"It’s easy for liberals to explain away setbacks to programs and policies that they favor — ranging from infrastructure investment to food stamps to increased education budgets — as the result of the intransigence of the Republican Party, with its die-hard commitment to slashing government spending on nearly every front.
But that explanation is too facile.
A mix of economic, social and political forces have weakened the clout of those in the bottom half of the income distribution. The list of forces is long, but its signal features are the decline in manufacturing jobs, the strengthening of the bargaining power of corporations, the gutting of middle income employment and competitive pressures to limit wage growth.
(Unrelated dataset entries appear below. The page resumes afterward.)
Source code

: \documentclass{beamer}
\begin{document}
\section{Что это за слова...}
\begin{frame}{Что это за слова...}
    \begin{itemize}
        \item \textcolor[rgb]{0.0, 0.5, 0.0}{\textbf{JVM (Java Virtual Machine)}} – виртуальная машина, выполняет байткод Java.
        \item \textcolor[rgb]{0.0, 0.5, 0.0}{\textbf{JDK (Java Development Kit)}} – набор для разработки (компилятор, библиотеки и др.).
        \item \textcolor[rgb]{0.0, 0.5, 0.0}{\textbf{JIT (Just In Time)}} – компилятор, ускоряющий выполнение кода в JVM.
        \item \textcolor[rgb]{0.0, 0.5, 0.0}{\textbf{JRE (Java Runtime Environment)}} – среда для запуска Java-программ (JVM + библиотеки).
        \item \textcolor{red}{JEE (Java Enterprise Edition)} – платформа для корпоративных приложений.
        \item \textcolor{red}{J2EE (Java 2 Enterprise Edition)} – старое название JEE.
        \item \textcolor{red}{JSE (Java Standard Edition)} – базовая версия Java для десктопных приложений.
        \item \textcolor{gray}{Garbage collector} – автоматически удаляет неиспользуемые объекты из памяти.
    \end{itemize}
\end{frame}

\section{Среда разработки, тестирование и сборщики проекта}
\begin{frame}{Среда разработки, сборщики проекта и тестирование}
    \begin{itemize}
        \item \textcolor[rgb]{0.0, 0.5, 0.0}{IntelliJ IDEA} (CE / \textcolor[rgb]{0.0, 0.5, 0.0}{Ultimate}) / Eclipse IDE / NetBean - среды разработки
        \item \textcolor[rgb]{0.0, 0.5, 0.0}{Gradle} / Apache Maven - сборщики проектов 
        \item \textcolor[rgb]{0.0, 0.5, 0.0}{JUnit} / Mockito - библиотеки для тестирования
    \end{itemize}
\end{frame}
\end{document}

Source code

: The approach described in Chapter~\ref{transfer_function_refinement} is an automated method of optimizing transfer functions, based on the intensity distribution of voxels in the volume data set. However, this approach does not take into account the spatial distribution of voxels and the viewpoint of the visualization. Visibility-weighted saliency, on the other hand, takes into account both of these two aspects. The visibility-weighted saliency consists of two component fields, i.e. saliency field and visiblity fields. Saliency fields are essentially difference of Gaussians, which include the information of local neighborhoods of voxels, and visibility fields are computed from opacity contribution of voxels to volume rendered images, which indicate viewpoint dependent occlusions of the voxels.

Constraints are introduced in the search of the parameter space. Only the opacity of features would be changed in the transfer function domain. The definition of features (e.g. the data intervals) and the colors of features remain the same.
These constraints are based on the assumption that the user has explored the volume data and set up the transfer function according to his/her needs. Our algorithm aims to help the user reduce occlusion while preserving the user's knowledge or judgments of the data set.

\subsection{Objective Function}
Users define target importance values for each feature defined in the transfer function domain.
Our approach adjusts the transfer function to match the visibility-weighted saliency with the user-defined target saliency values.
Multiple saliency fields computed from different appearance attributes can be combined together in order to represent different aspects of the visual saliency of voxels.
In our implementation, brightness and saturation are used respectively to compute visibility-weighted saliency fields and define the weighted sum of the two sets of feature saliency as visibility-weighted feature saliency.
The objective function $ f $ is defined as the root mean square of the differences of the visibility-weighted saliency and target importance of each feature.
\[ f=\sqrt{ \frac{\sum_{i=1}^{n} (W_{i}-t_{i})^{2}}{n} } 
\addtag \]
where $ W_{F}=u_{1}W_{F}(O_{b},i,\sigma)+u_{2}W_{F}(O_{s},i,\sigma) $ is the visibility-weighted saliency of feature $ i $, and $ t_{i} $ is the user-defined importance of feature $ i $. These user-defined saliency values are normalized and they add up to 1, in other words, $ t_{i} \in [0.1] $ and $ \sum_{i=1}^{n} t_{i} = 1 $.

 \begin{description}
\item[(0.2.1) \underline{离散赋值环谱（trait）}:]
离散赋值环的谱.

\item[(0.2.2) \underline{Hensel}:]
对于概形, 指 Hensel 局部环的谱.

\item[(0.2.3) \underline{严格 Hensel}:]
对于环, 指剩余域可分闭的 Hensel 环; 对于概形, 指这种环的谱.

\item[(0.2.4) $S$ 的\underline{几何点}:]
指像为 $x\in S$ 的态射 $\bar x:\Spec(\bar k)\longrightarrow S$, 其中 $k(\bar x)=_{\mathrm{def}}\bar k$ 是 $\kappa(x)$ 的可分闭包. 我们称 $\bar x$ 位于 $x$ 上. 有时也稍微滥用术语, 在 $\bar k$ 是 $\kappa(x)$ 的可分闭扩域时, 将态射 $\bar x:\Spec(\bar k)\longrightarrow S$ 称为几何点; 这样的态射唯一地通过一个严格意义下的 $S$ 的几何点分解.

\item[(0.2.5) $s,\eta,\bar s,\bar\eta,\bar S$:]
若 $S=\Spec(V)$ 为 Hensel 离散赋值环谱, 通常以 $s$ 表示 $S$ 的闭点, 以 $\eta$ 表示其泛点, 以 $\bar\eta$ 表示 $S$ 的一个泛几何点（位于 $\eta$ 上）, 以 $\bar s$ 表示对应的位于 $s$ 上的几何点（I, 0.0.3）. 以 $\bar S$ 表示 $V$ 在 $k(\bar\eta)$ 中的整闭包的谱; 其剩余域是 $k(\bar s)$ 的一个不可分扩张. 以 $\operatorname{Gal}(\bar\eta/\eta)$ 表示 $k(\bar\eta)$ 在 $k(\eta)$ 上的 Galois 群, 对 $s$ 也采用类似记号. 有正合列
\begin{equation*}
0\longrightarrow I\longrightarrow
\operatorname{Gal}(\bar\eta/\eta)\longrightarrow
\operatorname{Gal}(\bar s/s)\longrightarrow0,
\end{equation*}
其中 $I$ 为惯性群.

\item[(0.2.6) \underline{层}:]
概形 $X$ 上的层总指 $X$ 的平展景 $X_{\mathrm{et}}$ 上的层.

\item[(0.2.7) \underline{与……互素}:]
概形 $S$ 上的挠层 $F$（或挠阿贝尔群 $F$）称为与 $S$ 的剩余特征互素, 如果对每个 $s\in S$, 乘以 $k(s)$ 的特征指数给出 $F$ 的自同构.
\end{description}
How did the Democrats let these developments gain momentum? It depends on how you see the world. Some progressives argue that the Democratic Party stood by and let it happen passively; others suggest that key segments on the left simply sold out to #Wall_Street.
The same forces that have pushed the country to the right are attempting to define those on the bottom rungs – the infamous 47 percent — as mired in “dependency,” “an army of moochers and slackers.”
In the conservative worldview, social insurance programs undermine initiative and self-reliance and encourage those out of work or struggling to make ends meet to turn to the state for support.
In fact, structural economic obstacles to upward mobility for the bottom half are as important as personal behavioral decisions like dropping out of high school or not getting married when you have children. Such decisions often originate in or are reinforced by a lack of economic opportunity. Behavioral norms and structural economic issues are clearly intertwined, but in my view, structural issues have pride of place.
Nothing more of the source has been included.